This is just a skeleton of what could happen with the audit data in the postHandle. The audit info could be written to a DB, sent to a JMS queue, or whatever makes sense for the system in question.

@Service
class AuditSendService() {

    companion object {
        private val logger = LoggerFactory.getLogger(AuditSendService::class.java)
    }

    fun send(
        auditRecordId: String = UUID.randomUUID().toString(),
        auditType: AuditType,
        auditDetails: AuditDetails,
        userIPAddr: String,
        payload: AuditPayload
    ) {
        // write to DB or send to JMS or whatever
    }
}

Detailed Controller Usage

With all that set up, a Controller just puts the @Auditable annotation on a RequestMapping method, and audit data will show up in the AuditSendService.send method.
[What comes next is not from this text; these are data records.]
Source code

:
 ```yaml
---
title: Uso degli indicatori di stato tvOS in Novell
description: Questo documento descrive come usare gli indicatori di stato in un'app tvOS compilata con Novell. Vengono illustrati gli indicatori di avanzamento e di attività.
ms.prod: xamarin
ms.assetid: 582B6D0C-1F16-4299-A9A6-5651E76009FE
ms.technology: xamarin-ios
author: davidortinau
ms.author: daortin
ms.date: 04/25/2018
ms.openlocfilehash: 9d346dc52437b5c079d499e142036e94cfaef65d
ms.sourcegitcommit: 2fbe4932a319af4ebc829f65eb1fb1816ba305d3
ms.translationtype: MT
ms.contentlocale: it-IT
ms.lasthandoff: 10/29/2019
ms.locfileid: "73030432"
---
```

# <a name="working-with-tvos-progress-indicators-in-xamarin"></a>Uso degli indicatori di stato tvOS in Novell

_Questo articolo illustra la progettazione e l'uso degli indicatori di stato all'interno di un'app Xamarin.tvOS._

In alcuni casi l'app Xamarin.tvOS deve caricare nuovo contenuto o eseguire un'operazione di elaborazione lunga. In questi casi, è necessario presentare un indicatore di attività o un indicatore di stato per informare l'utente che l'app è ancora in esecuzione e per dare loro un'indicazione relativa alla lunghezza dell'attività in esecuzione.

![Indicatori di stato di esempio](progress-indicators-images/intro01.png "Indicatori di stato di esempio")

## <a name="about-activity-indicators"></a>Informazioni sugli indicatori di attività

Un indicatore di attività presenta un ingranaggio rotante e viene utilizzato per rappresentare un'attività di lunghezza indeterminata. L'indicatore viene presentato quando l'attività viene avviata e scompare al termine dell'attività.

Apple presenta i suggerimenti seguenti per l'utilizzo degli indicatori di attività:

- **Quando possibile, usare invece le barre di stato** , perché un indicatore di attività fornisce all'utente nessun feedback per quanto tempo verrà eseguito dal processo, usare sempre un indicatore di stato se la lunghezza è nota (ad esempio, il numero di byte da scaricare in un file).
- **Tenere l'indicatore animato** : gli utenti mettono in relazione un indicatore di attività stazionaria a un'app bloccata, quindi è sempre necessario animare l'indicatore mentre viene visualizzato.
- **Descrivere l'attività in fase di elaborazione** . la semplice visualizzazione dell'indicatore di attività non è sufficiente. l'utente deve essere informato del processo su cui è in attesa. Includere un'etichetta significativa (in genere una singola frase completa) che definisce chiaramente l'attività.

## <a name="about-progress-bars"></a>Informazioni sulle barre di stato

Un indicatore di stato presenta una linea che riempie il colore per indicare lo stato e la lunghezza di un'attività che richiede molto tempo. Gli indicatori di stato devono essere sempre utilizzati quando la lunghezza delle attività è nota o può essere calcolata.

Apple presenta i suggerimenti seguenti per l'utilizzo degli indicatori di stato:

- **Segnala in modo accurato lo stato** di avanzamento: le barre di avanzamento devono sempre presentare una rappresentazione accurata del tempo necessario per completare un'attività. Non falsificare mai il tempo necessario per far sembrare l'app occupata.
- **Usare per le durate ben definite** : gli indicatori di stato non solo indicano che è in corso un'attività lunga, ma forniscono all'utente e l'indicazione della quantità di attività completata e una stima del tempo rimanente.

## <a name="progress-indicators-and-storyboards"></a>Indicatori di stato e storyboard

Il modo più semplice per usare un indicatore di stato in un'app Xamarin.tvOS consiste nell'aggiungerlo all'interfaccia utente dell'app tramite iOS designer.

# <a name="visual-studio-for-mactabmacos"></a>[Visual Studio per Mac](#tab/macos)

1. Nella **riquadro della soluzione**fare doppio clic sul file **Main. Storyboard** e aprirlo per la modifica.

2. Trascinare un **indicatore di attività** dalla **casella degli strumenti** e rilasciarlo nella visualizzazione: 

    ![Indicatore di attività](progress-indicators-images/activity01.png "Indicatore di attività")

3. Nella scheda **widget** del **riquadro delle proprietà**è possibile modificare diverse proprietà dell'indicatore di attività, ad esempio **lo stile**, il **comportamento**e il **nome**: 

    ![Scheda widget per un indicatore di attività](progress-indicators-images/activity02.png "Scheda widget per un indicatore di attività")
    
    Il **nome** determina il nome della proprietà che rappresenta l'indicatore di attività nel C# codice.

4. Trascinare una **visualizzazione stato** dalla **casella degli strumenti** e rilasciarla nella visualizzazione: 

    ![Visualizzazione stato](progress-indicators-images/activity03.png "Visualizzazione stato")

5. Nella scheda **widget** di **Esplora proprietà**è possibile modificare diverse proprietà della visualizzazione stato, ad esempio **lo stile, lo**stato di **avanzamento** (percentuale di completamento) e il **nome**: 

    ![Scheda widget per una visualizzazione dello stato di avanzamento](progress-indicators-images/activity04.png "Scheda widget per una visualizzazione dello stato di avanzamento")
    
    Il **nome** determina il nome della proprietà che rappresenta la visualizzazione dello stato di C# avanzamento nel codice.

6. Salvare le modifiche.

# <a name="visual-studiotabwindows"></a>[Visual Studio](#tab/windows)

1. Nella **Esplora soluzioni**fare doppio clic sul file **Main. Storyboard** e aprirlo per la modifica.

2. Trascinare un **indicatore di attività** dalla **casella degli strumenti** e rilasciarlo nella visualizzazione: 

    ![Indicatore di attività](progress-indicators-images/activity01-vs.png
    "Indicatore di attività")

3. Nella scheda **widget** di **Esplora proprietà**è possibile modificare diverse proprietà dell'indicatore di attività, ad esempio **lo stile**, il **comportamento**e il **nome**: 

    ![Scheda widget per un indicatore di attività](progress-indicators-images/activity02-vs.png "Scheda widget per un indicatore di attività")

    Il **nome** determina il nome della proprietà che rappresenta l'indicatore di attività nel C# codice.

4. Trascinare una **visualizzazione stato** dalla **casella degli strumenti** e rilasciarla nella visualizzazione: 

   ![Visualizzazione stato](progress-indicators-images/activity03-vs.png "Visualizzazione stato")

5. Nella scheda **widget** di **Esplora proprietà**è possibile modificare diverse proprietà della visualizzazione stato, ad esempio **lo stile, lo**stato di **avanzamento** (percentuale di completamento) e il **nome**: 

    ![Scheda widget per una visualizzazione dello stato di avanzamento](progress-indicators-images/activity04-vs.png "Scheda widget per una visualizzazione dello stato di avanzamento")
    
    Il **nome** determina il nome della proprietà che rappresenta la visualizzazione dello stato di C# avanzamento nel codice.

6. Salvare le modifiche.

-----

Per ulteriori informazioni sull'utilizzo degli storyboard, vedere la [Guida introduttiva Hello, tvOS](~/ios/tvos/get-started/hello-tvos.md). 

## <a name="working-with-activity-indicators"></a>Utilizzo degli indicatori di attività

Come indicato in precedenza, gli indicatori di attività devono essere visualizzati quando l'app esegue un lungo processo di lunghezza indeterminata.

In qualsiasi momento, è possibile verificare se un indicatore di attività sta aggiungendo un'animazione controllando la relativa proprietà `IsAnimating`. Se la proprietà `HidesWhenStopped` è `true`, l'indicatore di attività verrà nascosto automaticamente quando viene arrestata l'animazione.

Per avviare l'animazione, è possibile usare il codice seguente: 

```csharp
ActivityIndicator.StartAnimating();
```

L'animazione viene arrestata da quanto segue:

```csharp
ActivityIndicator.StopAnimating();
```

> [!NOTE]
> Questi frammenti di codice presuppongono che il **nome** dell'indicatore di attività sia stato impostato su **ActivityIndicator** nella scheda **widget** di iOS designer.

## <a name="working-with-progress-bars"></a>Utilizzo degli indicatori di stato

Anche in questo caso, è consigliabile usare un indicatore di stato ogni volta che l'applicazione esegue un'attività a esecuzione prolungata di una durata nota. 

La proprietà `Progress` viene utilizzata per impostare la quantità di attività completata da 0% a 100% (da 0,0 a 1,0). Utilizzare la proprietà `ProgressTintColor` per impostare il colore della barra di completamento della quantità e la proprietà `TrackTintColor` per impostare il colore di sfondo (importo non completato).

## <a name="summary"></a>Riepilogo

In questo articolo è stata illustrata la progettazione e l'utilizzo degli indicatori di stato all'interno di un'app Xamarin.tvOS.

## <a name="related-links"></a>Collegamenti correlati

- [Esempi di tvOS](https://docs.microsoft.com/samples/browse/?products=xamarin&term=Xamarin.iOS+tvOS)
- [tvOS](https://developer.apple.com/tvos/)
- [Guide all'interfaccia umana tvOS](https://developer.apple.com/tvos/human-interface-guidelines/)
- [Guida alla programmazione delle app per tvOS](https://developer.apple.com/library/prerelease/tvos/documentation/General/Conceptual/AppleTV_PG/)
Any URL or Path params will be included, along with anything the controller puts in the AuditPayload object.

@RestController("api/v1")
class API {
    
    companion object {
        // Using the same strings across the Controller and Interceptor is important
        const val ORG_ID = AuditableInterceptor.ORG_ID
        const val SCAN_ID = AuditableInterceptor.SCAN_ID
        const val SCAN_ASSET_FILENAME = AuditableInterceptor.SCAN_ASSET_FILENAME
        const val AUDIT_PAYLOAD = AuditableInterceptor.AUDIT_PAYLOAD
    }

    // The 'orgId' path param will be automatically included in the audit payload
    @RequestMapping("/{$ORG_ID}", method = [RequestMethod.POST])
    @Auditable(type = AuditType.ORG_MODIFIED)
    fun updateOrganization(@PathVariable(ORG_ID) orgId: String) {
        // be a controller
    }
    
    // The 'orgId' path param and the 'scanId' URL param both will be automatically included in the audit payload
    @RequestMapping("/{$ORG_ID}/scan", method = [RequestMethod.POST])
    @Auditable(type = AuditType.SCAN_CREATED)
    fun createScan(@RequestParam(SCAN_ID) scanId: String,
                   @PathVariable(ORG_ID) orgId: String) {
        // be a controller
    }
    
    // The 'orgId' and 'scanId' path params both will be automatically included in the audit payload,
    // plus the auditPayload request param will be passed in so the controller can add whatever
    // it wants to that
    @RequestMapping("/{$ORG_ID}/scan/{$SCAN_ID}/asset", method = [RequestMethod.GET])
    @Auditable(type = AuditType.SCAN_ASSET_REQUESTED)
    fun createScan(@PathVariable(SCAN_ID) scanId: String,
                   @PathVariable(ORG_ID) orgId: String,
                   @RequestAttribute(AUDIT_PAYLOAD) auditPayload: AuditPayload) {
        val scanAssetFilename = lookupScanAssetFilename(scanId)
        auditPayload.add(SCAN_ASSET_FILENAME, scanAssetFilename)
        // be a controller
    }
}

C'est La Fin

This high level audit strategy is easy to use on the Controller side, automatically looks and saves known URL/request parameter values, and allows Controllers to add extra data for audit events as needed. We used a Spring Interceptor to hook into the pre- and post-handling of a request to carry along an audit payload. That payload gets filled out with known URL/request params and whatever else the Controller wants to add. Then we have a custom Service that is the end point for the payload, and the service can do whatever's needed (JMS, DB, etc). Our actual implementation has more nuanced things, such as different audit types, but generally looks like what's in the article and has been working well. Hope you enjoyed this trip through audit land!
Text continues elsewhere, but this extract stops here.